Rolihlahla Nelson Mandela

his life cut by twenty-seven and a half years

yet he said, I'm not bitter

I'm not bitter?

up here in the north

we sure could learn from his south

here the smaller the brain

the bigger the mouth

you liked New York, Nelson

but I have to warn you

we poopscoop our dogshit

and giftwrap our bullshit

we're all prisoners in a dark sitcom

some talk revolution

but the closest they get

is to call Doctor King

an Uncle Tom

praise-sing Rolihlahla

Nelson Mandela

your mother Nosekeni

your eldest son Thembi

they too went underground


unable to go their funeral

where did you go?

the last walk to hell

a deep descent

but you came back

your back unbent

you knew a nation

marched from Lagos to London

Beijing to Boston

Moscow to Cuba

Makgatho, Maziwe

Zenani and Zindziwe

how proud for them yeah

that you were their tata

my father was proud

when you went to jail

he, a ten-foot crackpipe

I couldn't inhale

his idea of father

came straight from hell

he touched me only

to beat the shit out of me

and when he finished

he beat the shit as well

all those years I made up

two fathers for me

the one I could smell

whiskey-fart near

the other one gone

island-bound, gagged

Nelson, he ain't here

I liked having one father who was missing

he made up for the one

who was too much there

but far from my fatherland

on the isle of Manhattan

where the hype high-fives

to maroela-tree size

you get to spot self-deception

it wears a funny green hat

check it out

the cold smile of fact

Nelson, I can never dig my tata

the way I love you

but marooned in my whiteness

how long? very long

in my self-imposed exile

I know one thing that's true

the father who is my father

is my father

and the father who is not

is not

is you

amandla! – power

awethu! – is ours

the price of freedom has been paid

in blood, in pain, in tears, in rage

hey, dad, I count the scars

you wrote on me

I price the resentment

I kept forever on simmer

I total up the rage

I ate each New York night for dinner

but now today

as I make my cross

with Rolihlahla I say

sweet freedom at last

I'm not bitter

Winnie & gracaSome countries are lucky in their leaders, and some are unlucky.
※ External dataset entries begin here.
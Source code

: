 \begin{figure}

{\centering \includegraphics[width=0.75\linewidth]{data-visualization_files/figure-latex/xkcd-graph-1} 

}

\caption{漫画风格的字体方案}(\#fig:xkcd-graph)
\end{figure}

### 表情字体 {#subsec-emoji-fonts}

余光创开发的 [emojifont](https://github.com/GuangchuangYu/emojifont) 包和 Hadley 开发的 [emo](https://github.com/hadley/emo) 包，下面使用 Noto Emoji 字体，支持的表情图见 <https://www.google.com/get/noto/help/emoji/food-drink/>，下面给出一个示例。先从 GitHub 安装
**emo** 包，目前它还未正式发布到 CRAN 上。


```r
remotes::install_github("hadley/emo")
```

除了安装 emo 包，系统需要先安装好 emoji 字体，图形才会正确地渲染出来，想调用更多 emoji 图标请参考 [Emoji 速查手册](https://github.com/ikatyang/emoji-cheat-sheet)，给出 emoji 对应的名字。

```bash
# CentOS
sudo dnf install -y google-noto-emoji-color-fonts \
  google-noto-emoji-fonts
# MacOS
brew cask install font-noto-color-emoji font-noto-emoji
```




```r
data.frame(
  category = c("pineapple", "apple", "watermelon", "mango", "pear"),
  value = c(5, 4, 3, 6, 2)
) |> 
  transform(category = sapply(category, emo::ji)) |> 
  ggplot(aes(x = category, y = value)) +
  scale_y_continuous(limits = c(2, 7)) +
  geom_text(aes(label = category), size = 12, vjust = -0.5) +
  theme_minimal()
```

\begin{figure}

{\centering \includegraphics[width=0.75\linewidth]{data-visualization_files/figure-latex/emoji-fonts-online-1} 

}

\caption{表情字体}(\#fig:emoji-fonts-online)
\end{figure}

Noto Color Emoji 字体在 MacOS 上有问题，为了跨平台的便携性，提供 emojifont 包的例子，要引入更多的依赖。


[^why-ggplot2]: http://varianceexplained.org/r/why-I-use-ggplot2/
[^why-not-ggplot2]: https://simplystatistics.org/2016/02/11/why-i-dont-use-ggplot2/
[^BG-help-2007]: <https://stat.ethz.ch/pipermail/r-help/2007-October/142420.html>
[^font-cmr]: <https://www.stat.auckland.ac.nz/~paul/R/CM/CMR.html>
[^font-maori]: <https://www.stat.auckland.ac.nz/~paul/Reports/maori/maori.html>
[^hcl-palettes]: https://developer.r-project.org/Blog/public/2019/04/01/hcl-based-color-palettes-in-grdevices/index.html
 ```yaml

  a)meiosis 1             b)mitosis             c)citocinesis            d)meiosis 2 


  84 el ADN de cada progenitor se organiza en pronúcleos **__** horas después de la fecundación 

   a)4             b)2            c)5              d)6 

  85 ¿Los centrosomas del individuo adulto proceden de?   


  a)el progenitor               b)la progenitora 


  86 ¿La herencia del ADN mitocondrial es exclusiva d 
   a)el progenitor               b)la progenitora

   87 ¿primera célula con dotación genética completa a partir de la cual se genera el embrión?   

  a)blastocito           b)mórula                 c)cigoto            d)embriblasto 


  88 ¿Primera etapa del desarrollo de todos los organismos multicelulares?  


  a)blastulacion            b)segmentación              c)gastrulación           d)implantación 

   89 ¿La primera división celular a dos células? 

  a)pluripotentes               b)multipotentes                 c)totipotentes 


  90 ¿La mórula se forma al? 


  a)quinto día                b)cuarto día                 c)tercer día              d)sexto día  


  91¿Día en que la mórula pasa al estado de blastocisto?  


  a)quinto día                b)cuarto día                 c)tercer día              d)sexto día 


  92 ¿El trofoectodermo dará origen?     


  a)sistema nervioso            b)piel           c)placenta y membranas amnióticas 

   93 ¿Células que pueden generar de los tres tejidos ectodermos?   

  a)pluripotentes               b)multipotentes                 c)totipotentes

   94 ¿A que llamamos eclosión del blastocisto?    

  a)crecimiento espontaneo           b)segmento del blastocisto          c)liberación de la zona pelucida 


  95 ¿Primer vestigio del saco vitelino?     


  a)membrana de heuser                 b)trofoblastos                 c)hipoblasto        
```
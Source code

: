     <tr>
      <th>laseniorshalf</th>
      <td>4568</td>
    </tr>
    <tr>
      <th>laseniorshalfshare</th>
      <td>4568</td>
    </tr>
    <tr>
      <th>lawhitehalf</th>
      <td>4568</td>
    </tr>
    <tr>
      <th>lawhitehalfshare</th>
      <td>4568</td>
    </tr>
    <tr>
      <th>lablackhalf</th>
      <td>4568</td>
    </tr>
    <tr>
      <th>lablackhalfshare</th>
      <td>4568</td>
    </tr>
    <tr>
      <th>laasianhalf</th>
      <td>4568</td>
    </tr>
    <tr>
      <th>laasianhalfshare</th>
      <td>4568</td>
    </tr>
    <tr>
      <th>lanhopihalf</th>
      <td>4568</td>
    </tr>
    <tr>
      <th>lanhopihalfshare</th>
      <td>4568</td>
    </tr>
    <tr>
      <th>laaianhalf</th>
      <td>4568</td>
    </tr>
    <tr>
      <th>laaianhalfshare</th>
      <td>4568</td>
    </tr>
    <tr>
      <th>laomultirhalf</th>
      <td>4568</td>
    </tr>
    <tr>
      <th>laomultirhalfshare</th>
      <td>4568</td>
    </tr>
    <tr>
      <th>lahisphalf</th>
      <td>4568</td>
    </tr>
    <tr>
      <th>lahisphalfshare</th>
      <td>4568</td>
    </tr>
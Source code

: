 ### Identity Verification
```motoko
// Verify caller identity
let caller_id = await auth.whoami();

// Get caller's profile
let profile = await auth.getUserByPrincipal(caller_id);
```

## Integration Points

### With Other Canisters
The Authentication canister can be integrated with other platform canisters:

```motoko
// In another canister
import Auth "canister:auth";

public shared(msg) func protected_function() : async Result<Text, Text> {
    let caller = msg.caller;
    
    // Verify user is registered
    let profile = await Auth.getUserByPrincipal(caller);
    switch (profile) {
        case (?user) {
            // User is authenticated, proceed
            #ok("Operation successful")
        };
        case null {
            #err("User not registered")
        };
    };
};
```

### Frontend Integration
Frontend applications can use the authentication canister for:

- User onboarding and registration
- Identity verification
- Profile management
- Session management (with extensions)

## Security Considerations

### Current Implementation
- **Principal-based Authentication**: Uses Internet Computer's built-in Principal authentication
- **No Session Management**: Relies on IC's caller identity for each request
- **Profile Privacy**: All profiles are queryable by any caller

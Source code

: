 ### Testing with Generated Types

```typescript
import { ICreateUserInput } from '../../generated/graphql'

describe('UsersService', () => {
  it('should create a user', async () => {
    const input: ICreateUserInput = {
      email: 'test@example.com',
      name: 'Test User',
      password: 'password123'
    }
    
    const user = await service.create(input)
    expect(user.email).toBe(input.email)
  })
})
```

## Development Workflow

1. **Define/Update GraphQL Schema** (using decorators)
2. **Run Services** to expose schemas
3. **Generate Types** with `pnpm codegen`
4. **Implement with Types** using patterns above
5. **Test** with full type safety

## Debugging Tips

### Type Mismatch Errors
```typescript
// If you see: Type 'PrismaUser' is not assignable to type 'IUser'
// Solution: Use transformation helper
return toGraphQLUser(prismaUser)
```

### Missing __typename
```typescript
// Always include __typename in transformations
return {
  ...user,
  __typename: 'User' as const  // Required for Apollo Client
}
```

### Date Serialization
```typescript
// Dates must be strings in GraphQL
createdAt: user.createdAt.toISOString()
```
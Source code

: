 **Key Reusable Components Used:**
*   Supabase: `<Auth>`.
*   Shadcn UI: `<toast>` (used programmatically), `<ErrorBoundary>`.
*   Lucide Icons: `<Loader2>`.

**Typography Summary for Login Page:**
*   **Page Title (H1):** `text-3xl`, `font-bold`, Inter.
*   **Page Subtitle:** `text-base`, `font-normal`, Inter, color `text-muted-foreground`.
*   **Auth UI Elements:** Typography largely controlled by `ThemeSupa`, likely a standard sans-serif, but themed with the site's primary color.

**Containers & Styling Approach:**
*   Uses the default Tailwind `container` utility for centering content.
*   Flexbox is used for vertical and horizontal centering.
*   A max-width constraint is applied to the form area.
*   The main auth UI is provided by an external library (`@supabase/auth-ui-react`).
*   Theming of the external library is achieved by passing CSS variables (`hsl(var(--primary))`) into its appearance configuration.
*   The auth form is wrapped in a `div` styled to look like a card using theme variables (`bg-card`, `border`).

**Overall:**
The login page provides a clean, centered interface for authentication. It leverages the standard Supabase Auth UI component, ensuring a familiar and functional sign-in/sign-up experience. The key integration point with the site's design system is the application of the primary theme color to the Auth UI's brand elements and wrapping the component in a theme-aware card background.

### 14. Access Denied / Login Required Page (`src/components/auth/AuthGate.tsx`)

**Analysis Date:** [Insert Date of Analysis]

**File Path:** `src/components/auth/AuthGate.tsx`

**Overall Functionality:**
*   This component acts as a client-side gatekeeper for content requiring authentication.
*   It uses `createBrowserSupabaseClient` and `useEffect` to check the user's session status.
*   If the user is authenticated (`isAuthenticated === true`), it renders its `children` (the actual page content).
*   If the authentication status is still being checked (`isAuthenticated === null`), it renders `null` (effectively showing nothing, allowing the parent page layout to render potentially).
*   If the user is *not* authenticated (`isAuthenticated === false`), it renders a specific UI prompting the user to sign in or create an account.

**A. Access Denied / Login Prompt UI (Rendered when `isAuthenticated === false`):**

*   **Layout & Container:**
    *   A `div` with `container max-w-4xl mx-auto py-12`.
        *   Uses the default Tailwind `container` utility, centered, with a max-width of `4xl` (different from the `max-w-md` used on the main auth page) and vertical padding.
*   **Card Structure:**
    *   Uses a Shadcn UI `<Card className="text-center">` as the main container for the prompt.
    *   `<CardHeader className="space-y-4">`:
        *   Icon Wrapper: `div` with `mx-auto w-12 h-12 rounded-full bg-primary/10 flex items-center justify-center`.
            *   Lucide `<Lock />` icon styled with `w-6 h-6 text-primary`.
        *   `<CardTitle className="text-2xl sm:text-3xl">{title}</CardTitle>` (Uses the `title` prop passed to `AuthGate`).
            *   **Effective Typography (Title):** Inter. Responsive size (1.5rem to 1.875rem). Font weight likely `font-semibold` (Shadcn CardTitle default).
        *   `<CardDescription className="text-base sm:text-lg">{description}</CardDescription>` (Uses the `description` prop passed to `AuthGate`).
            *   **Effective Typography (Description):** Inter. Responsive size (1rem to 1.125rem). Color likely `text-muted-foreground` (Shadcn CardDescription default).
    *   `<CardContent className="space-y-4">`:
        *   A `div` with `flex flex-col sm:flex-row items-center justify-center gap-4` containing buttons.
When 9/11 happened, America was unlucky enough to have Bush/Cheney as its leaders. Satan himself could not have thought up a more amoral and shit-scared crew of hapless boobs. When South Africa needed someone to lead us out of apartheid, we were lucky enough to have Nelson Mandela.

Mandela once described himself, after he had been president of South Africa, as “an unemployed pensioner with a criminal record.” He also said that resentment is like taking poison and thinking it will kill your enemies.

Will there ever be a great man again, like Churchill, FDR, Gandhi, MLK, or Mandela? Great men happen because of great challenges. So yes, there will be great men again, because of three great challenges facing the human race: the oppression of women (if Malala goes into politics, she could be a great woman); the growing worldwide inequality between the rich and everyone else; and the man-made destruction of our planet's ecosystem. These problems may throw up great men again, as well as great women.

Let's hope they do, because we can't seem to achieve great things without them.